Meo Sultan Ayoub, Al-Khlaiwi Thamir, AbuKhalaf Abdulelah Adnan, Meo Anusha Sultan, Klonoff David C
Department of Physiology, College of Medicine, King Saud University, Riyadh, Saudi Arabia.
College of Medicine, King Saud University, Riyadh, Saudi Arabia.
J Diabetes Sci Technol. 2025 May;19(3):705-710. doi: 10.1177/19322968231203987. Epub 2023 Oct 5.
The present study aimed to investigate the knowledge level of Bard and ChatGPT in the areas of endocrinology, diabetes, and diabetes technology through a multiple-choice question (MCQ) examination format.
Initially, a 100-MCQ bank was established based on MCQs in endocrinology, diabetes, and diabetes technology. The MCQs were created from physiology, medical textbooks, and academic examination pools in the areas of endocrinology, diabetes, and diabetes technology and academic examination pools. The study team members analyzed the MCQ contents to ensure that they were related to the endocrinology, diabetes, and diabetes technology. The number of MCQs from endocrinology was 50, and that from diabetes and science technology was also 50. The knowledge level of Google's Bard and ChatGPT was assessed with an MCQ-based examination.
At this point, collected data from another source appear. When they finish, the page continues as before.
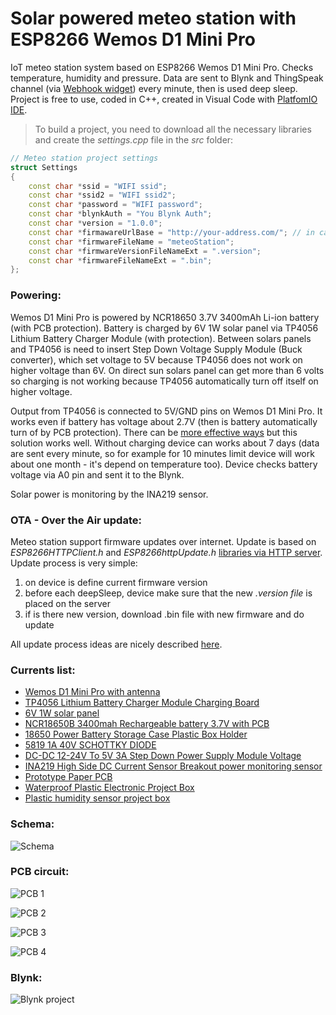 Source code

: # Solar powered meteo station with ESP8266 Wemos D1 Mini Pro
IoT meteo station system based on ESP8266 Wemos D1 Mini Pro. Checks temperature, humidity and pressure. Data are sent to Blynk and ThingSpeak channel (via [Webhook widget](http://docs.blynk.cc/#widgets-other-webhook)) every minute, then is used deep sleep. Project is free to use, coded in C++, created in Visual Code with [PlatfomIO IDE](http://docs.platformio.org/en/latest/ide/vscode.html).

> To build a project, you need to download all the necessary libraries and create the *settings.cpp* file in the *src* folder:
```c++
// Meteo station project settings
struct Settings
{
    const char *ssid = "WIFI ssid";
    const char *ssid2 = "WIFI ssid2";
    const char *password = "WIFI password";
    const char *blynkAuth = "You Blynk Auth";
    const char *version = "1.0.0";
    const char *firmawareUrlBase = "http://your-address.com/"; // in case of https you must have server certificate fingerprint...
    const char *firmwareFileName = "meteoStation";
    const char *firmwareVersionFileNameExt = ".version";
    const char *firmwareFileNameExt = ".bin";
};
```

### Powering:
Wemos D1 Mini Pro is powered by NCR18650 3.7V 3400mAh Li-ion battery (with PCB protection). Battery is charged by 6V 1W solar panel via TP4056 Lithium Battery Charger Module (with protection). Between solars panels and TP4056 is need to insert Step Down Voltage Supply Module (Buck converter), which set voltage to 5V because TP4056 does not work on higher voltage than 6V. On direct sun solars panel can get more than 6 volts so charging is not working because TP4056 automatically turn off itself on higher voltage.

Output from TP4056 is connected to 5V/GND pins on Wemos D1 Mini Pro. It works even if battery has voltage about 2.7V (then is battery automatically turn of by PCB protection). There can be [more effective ways](https://github.com/z2amiller/sensorboard/blob/master/PowerSaving.md) but this solution works well. Without charging device can works about 7 days (data are sent every minute, so for example for 10 minutes limit device will work about one month - it's depend on temperature too). Device checks battery voltage via A0 pin and sent it to the Blynk.

Solar power is monitoring by the INA219 sensor.

### OTA - Over the Air update:
Meteo station support firmware updates over internet. Update is based on *ESP8266HTTPClient.h* and *ESP8266httpUpdate.h* [libraries via HTTP server](https://github.com/esp8266/Arduino/blob/master/doc/ota_updates/readme.rst#http-server). Update process is very simple:
1. on device is define current firmware version
2. before each deepSleep, device make sure that the new *.version file* is placed on  the server
3. if is there new version, download .bin file with new firmware and do update

All update process ideas are nicely described [here](https://www.bakke.online/index.php/2017/06/02/self-updating-ota-firmware-for-esp8266/).

### Currents list:

* [Wemos D1 Mini Pro with antenna](https://www.aliexpress.com/item/WEMOS-D1-Mini-Pro-16M-Bytes-External-Antenna-Connector-ESP8266-WIFI-IoT-Board/32747247131.html)
* [TP4056 Lithium Battery Charger Module Charging Board](https://www.aliexpress.com/item/Automatic-Protection-2PCS-Micro-USB-5V-1A-18650-TP4056-Lithium-Battery-Charger-Module-Charging-Board-With/32216803000.html)
* [6V 1W solar panel](https://www.aliexpress.com/item/BUHESHUI-6V-1000mA-6W-Mini-Monocrystalline-PET-Solar-Panel-Small-Solar-Cell-Battery-Bicycle-Sharing-Share/32832618716.html)
* [NCR18650B 3400mah Rechargeable battery 3.7V with PCB](https://www.aliexpress.com/item/2-PCS-lot-New-Protected-Original-Rechargeable-battery-18650-NCR18650B-3400mah-with-PCB-3-7V-Free/32628168837.html)
* [18650 Power Battery Storage Case Plastic Box Holder](https://www.aliexpress.com/item/1pcs-18650-Power-Battery-Storage-Case-Plastic-Box-Holder-With-Leads-Oct24/32756928086.html)
* [5819 1A 40V SCHOTTKY DIODE](https://www.aliexpress.com/item/50Pcs-1N5819-5819-1A-40V-SCHOTTKY-DIODE-NEW/32216810320.html)
* [DC-DC 12-24V To 5V 3A Step Down Power Supply Module Voltage](https://www.aliexpress.com/item/5Pcs-TL081-TL081CP-TI-IC-JFET-Input-Operational-Amplifiers-DIP-8-NEW-AL/32629679397.html)
* [INA219 High Side DC Current Sensor Breakout power monitoring sensor](https://www.aliexpress.com/item/INA219-I2C-interface-High-Side-DC-Current-Sensor-Breakout-power-monitoring-sensor-module/32676454542.html)
* [Prototype Paper PCB](https://www.aliexpress.com/item/Hot-Free-shipping-1Pcs-5-7-PCB-5x7-PCB-5cm-7cm-DIY-Prototype-Paper-PCB-Universal/32774676055.html)
* [Waterproof Plastic Electronic Project Box](https://www.aliexpress.com/item/115x90x55mm-Waterproof-Plastic-Electronic-Project-Box-Enclosure-Cover-CASE-L057-New-hot/32824079176.html)
* [Plastic humidity sensor project box](https://www.aliexpress.com/item/szomk-plastic-humidity-sensor-project-box-2-pcs-84-27-16mm-diy-wall-mounting-plastic-junction/32586666805.htmll)

### Schema:
![Schema](https://github.com/vitzaoral/metheo-station/blob/master/schema/meteo_schema.jpg)

### PCB circuit:
![PCB 1](https://github.com/vitzaoral/metheo-station/blob/master/schema/pcb_1.jpg)

![PCB 2](https://github.com/vitzaoral/metheo-station/blob/master/schema/pcb_2.jpg)

![PCB 3](https://github.com/vitzaoral/metheo-station/blob/master/schema/pcb_3.jpg)

![PCB 4](https://github.com/vitzaoral/metheo-station/blob/master/schema/pcb_4.JPG)

### Blynk:
![Blynk project](https://github.com/vitzaoral/metheo-station/blob/master/schema/blynk.jpg)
In the endocrinology examination section, ChatGPT obtained 29 marks (correct responses) of 50 (58%), and Bard obtained a similar score of 29 of 50 (58%). However, in the diabetes technology examination section, ChatGPT obtained 23 marks of 50 (46%), and Bard obtained 20 marks of 50 (40%). Overall, in the entire three-part examination, ChatGPT obtained 52 marks of 100 (52%), and Bard obtained 49 marks of 100 (49%). ChatGPT obtained slightly more marks than Bard. However, both ChatGPT and Bard did not achieve satisfactory scores in endocrinology or diabetes/technology of at least 60%.
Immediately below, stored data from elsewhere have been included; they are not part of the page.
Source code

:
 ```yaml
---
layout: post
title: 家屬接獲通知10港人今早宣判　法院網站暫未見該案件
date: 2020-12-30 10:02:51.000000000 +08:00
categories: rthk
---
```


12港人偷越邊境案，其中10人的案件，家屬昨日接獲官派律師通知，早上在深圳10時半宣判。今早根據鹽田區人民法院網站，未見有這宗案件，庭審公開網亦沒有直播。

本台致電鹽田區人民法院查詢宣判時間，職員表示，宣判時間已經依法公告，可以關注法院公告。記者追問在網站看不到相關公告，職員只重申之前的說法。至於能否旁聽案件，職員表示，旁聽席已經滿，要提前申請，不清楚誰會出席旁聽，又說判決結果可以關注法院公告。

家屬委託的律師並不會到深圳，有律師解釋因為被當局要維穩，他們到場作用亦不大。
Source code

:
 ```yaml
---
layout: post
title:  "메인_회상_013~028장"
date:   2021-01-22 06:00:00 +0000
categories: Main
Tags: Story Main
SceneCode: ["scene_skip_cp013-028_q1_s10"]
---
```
The overall MCQ-based performance of ChatGPT was slightly better than that of Google's Bard. However, both ChatGPT and Bard did not achieve appropriate scores in endocrinology and diabetes/diabetes technology. The study indicates that Bard and ChatGPT have the potential to facilitate medical students and faculty in academic medical education settings, but both artificial intelligence tools need more updated information in the fields of endocrinology, diabetes, and diabetes technology.
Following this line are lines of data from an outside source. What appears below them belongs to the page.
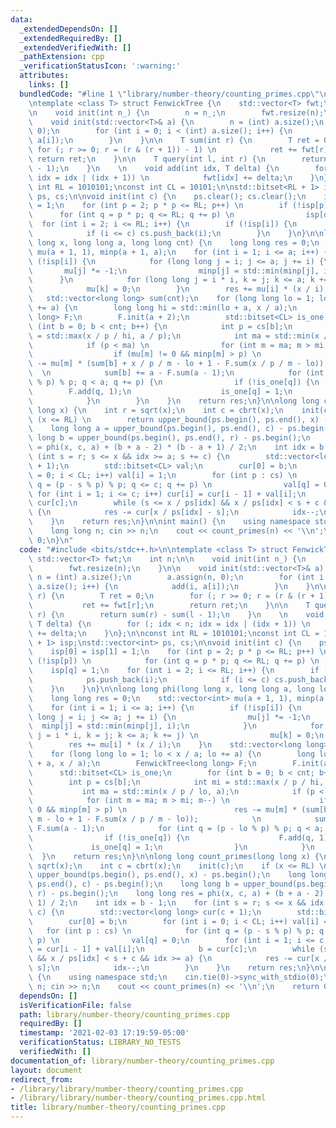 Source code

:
 ```yaml
---
data:
  _extendedDependsOn: []
  _extendedRequiredBy: []
  _extendedVerifiedWith: []
  _pathExtension: cpp
  _verificationStatusIcon: ':warning:'
  attributes:
    links: []
  bundledCode: "#line 1 \"library/number-theory/counting_primes.cpp\"\n#include <bits/stdc++.h>\n\
    \ntemplate <class T> struct FenwickTree {\n    std::vector<T> fwt;\n    int n;\n\
    \n    void init(int n_) {\n        n = n_;\n        fwt.resize(n);\n    }\n\n\
    \    void init(std::vector<T>& a) {\n        n = (int) a.size();\n        a.assign(n,\
    \ 0);\n        for (int i = 0; i < (int) a.size(); i++) {\n            add(i,\
    \ a[i]);\n        }\n    }\n\n    T sum(int r) {\n        T ret = 0;\n       \
    \ for (; r >= 0; r = (r & (r + 1)) - 1) \n            ret += fwt[r];\n       \
    \ return ret;\n    }\n\n    T query(int l, int r) {\n        return sum(r) - sum(l\
    \ - 1);\n    }\n    \n    void add(int idx, T delta) {\n        for (; idx < n;\
    \ idx = idx | (idx + 1)) \n            fwt[idx] += delta;\n    }\n};\n\nconst\
    \ int RL = 1010101;\nconst int CL = 10101;\n\nstd::bitset<RL + 1> isp;\nstd::vector<int>\
    \ ps, cs;\n\nvoid init(int c) {\n    ps.clear(); cs.clear();\n    isp[0] = isp[1]\
    \ = 1;\n    for (int p = 2; p * p <= RL; p++) \n        if (!isp[p]) \n      \
    \      for (int q = p * p; q <= RL; q += p) \n                isp[q] = 1;\n  \
    \  for (int i = 2; i <= RL; i++) {\n        if (!isp[i]) {\n            ps.push_back(i);\n\
    \            if (i <= c) cs.push_back(i);\n        }\n    }\n}\n\nlong long phi(long\
    \ long x, long long a, long long cnt) {\n    long long res = 0;\n    std::vector<int>\
    \ mu(a + 1, 1), minp(a + 1, a);\n    for (int i = 1; i <= a; i++) {\n        if\
    \ (!isp[i]) {\n            for (long long j = i; j <= a; j += i) {\n         \
    \       mu[j] *= -1;\n                minp[j] = std::min(minp[j], i);\n      \
    \      }\n            for (long long j = i * i, k = j; k <= a; k += j) \n    \
    \            mu[k] = 0;\n        }\n        res += mu[i] * (x / i);\n    }\n \
    \   std::vector<long long> sum(cnt);\n    for (long long lo = 1; lo < x / a; lo\
    \ += a) {\n        long long hi = std::min(lo + a, x / a);\n        FenwickTree<long\
    \ long> F;\n        F.init(a + 2);\n        std::bitset<CL> is_one;\n        for\
    \ (int b = 0; b < cnt; b++) {\n            int p = cs[b];\n            int mi\
    \ = std::max(x / p / hi, a / p);\n            int ma = std::min(x / p / lo, a);\n\
    \            if (p < ma) \n                for (int m = ma; m > mi; m--) \n  \
    \                  if (mu[m] != 0 && minp[m] > p) \n                        res\
    \ -= mu[m] * (sum[b] + x / p / m - lo + 1 - F.sum(x / p / m - lo));          \
    \  \n            sum[b] += a - F.sum(a - 1);\n            for (int q = (p - lo\
    \ % p) % p; q < a; q += p) {\n                if (!is_one[q]) {\n            \
    \        F.add(q, 1);\n                    is_one[q] = 1;\n                }\n\
    \            }\n        }\n    }\n    return res;\n}\n\nlong long count_primes(long\
    \ long x) {\n    int r = sqrt(x);\n    int c = cbrt(x);\n    init(c);\n    if\
    \ (x <= RL) \n        return upper_bound(ps.begin(), ps.end(), x) - ps.begin();\n\
    \    long long a = upper_bound(ps.begin(), ps.end(), c) - ps.begin();\n    long\
    \ long b = upper_bound(ps.begin(), ps.end(), r) - ps.begin();\n    long long res\
    \ = phi(x, c, a) + (b + a - 2) * (b - a + 1) / 2;\n    int idx = b - 1;\n    for\
    \ (int s = r; s <= x && idx >= a; s += c) {\n        std::vector<long long> cur(c\
    \ + 1);\n        std::bitset<CL> val;\n        cur[0] = b;\n        for (int i\
    \ = 0; i < CL; i++) val[i] = 1;\n        for (int p : cs) \n            for (int\
    \ q = (p - s % p) % p; q <= c; q += p) \n                val[q] = 0;\n       \
    \ for (int i = 1; i <= c; i++) cur[i] = cur[i - 1] + val[i];\n            b =\
    \ cur[c];\n        while (s <= x / ps[idx] && x / ps[idx] < s + c && idx >= a)\
    \ {\n            res -= cur[x / ps[idx] - s];\n            idx--;\n        }\n\
    \    }\n    return res;\n}\n\nint main() {\n    using namespace std;\n    cin.tie(0)->sync_with_stdio(0);\n\
    \    long long n; cin >> n;\n    cout << count_primes(n) << '\\n';\n    return\
    \ 0;\n}\n"
  code: "#include <bits/stdc++.h>\n\ntemplate <class T> struct FenwickTree {\n   \
    \ std::vector<T> fwt;\n    int n;\n\n    void init(int n_) {\n        n = n_;\n\
    \        fwt.resize(n);\n    }\n\n    void init(std::vector<T>& a) {\n       \
    \ n = (int) a.size();\n        a.assign(n, 0);\n        for (int i = 0; i < (int)\
    \ a.size(); i++) {\n            add(i, a[i]);\n        }\n    }\n\n    T sum(int\
    \ r) {\n        T ret = 0;\n        for (; r >= 0; r = (r & (r + 1)) - 1) \n \
    \           ret += fwt[r];\n        return ret;\n    }\n\n    T query(int l, int\
    \ r) {\n        return sum(r) - sum(l - 1);\n    }\n    \n    void add(int idx,\
    \ T delta) {\n        for (; idx < n; idx = idx | (idx + 1)) \n            fwt[idx]\
    \ += delta;\n    }\n};\n\nconst int RL = 1010101;\nconst int CL = 10101;\n\nstd::bitset<RL\
    \ + 1> isp;\nstd::vector<int> ps, cs;\n\nvoid init(int c) {\n    ps.clear(); cs.clear();\n\
    \    isp[0] = isp[1] = 1;\n    for (int p = 2; p * p <= RL; p++) \n        if\
    \ (!isp[p]) \n            for (int q = p * p; q <= RL; q += p) \n            \
    \    isp[q] = 1;\n    for (int i = 2; i <= RL; i++) {\n        if (!isp[i]) {\n\
    \            ps.push_back(i);\n            if (i <= c) cs.push_back(i);\n    \
    \    }\n    }\n}\n\nlong long phi(long long x, long long a, long long cnt) {\n\
    \    long long res = 0;\n    std::vector<int> mu(a + 1, 1), minp(a + 1, a);\n\
    \    for (int i = 1; i <= a; i++) {\n        if (!isp[i]) {\n            for (long\
    \ long j = i; j <= a; j += i) {\n                mu[j] *= -1;\n              \
    \  minp[j] = std::min(minp[j], i);\n            }\n            for (long long\
    \ j = i * i, k = j; k <= a; k += j) \n                mu[k] = 0;\n        }\n\
    \        res += mu[i] * (x / i);\n    }\n    std::vector<long long> sum(cnt);\n\
    \    for (long long lo = 1; lo < x / a; lo += a) {\n        long long hi = std::min(lo\
    \ + a, x / a);\n        FenwickTree<long long> F;\n        F.init(a + 2);\n  \
    \      std::bitset<CL> is_one;\n        for (int b = 0; b < cnt; b++) {\n    \
    \        int p = cs[b];\n            int mi = std::max(x / p / hi, a / p);\n \
    \           int ma = std::min(x / p / lo, a);\n            if (p < ma) \n    \
    \            for (int m = ma; m > mi; m--) \n                    if (mu[m] !=\
    \ 0 && minp[m] > p) \n                        res -= mu[m] * (sum[b] + x / p /\
    \ m - lo + 1 - F.sum(x / p / m - lo));            \n            sum[b] += a -\
    \ F.sum(a - 1);\n            for (int q = (p - lo % p) % p; q < a; q += p) {\n\
    \                if (!is_one[q]) {\n                    F.add(q, 1);\n       \
    \             is_one[q] = 1;\n                }\n            }\n        }\n  \
    \  }\n    return res;\n}\n\nlong long count_primes(long long x) {\n    int r =\
    \ sqrt(x);\n    int c = cbrt(x);\n    init(c);\n    if (x <= RL) \n        return\
    \ upper_bound(ps.begin(), ps.end(), x) - ps.begin();\n    long long a = upper_bound(ps.begin(),\
    \ ps.end(), c) - ps.begin();\n    long long b = upper_bound(ps.begin(), ps.end(),\
    \ r) - ps.begin();\n    long long res = phi(x, c, a) + (b + a - 2) * (b - a +\
    \ 1) / 2;\n    int idx = b - 1;\n    for (int s = r; s <= x && idx >= a; s +=\
    \ c) {\n        std::vector<long long> cur(c + 1);\n        std::bitset<CL> val;\n\
    \        cur[0] = b;\n        for (int i = 0; i < CL; i++) val[i] = 1;\n     \
    \   for (int p : cs) \n            for (int q = (p - s % p) % p; q <= c; q +=\
    \ p) \n                val[q] = 0;\n        for (int i = 1; i <= c; i++) cur[i]\
    \ = cur[i - 1] + val[i];\n            b = cur[c];\n        while (s <= x / ps[idx]\
    \ && x / ps[idx] < s + c && idx >= a) {\n            res -= cur[x / ps[idx] -\
    \ s];\n            idx--;\n        }\n    }\n    return res;\n}\n\nint main()\
    \ {\n    using namespace std;\n    cin.tie(0)->sync_with_stdio(0);\n    long long\
    \ n; cin >> n;\n    cout << count_primes(n) << '\\n';\n    return 0;\n}"
  dependsOn: []
  isVerificationFile: false
  path: library/number-theory/counting_primes.cpp
  requiredBy: []
  timestamp: '2021-02-03 17:19:59-05:00'
  verificationStatus: LIBRARY_NO_TESTS
  verifiedWith: []
documentation_of: library/number-theory/counting_primes.cpp
layout: document
redirect_from:
- /library/library/number-theory/counting_primes.cpp
- /library/library/number-theory/counting_primes.cpp.html
title: library/number-theory/counting_primes.cpp
---
```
本研究旨在通过多项选择题(MCQ)考试形式,调查Bard和ChatGPT在内分泌学、糖尿病及糖尿病技术领域的知识水平。
最初,基于内分泌学、糖尿病及糖尿病技术方面的多项选择题建立了一个包含100道题的题库。这些多项选择题取自内分泌学、糖尿病及糖尿病技术领域的生理学、医学教科书和学术考试题库。研究团队成员分析了多项选择题的内容,以确保它们与内分泌学、糖尿病及糖尿病技术相关。内分泌学方面的多项选择题有50道,糖尿病及科学技术方面的也有50道。通过基于多项选择题的考试评估了谷歌的Bard和ChatGPT的知识水平。
在内分泌学考试部分,ChatGPT在50道题中获得了29分(正确答案)(58%),Bard获得了类似的分数,50道题中答对29道(58%)。然而,在糖尿病技术考试部分,ChatGPT在50道题中获得了23分(46%),Bard在50道题中获得了20分(40%)。总体而言,在整个三部分考试中,ChatGPT在100道题中获得了52分(52%),Bard在100道题中获得了49分(49%)。ChatGPT获得的分数比Bard略多。然而,ChatGPT和Bard在内分泌学或糖尿病/技术方面都没有达到至少60%的满意分数。
基于多项选择题的ChatGPT总体表现略优于谷歌的Bard。然而,ChatGPT和Bard在内分泌学以及糖尿病/糖尿病技术方面都没有取得合适的分数。该研究表明,Bard和ChatGPT有潜力在学术医学教育环境中帮助医学生和教师,但这两个人工智能工具在内分泌学、糖尿病及糖尿病技术领域都需要更多更新的信息。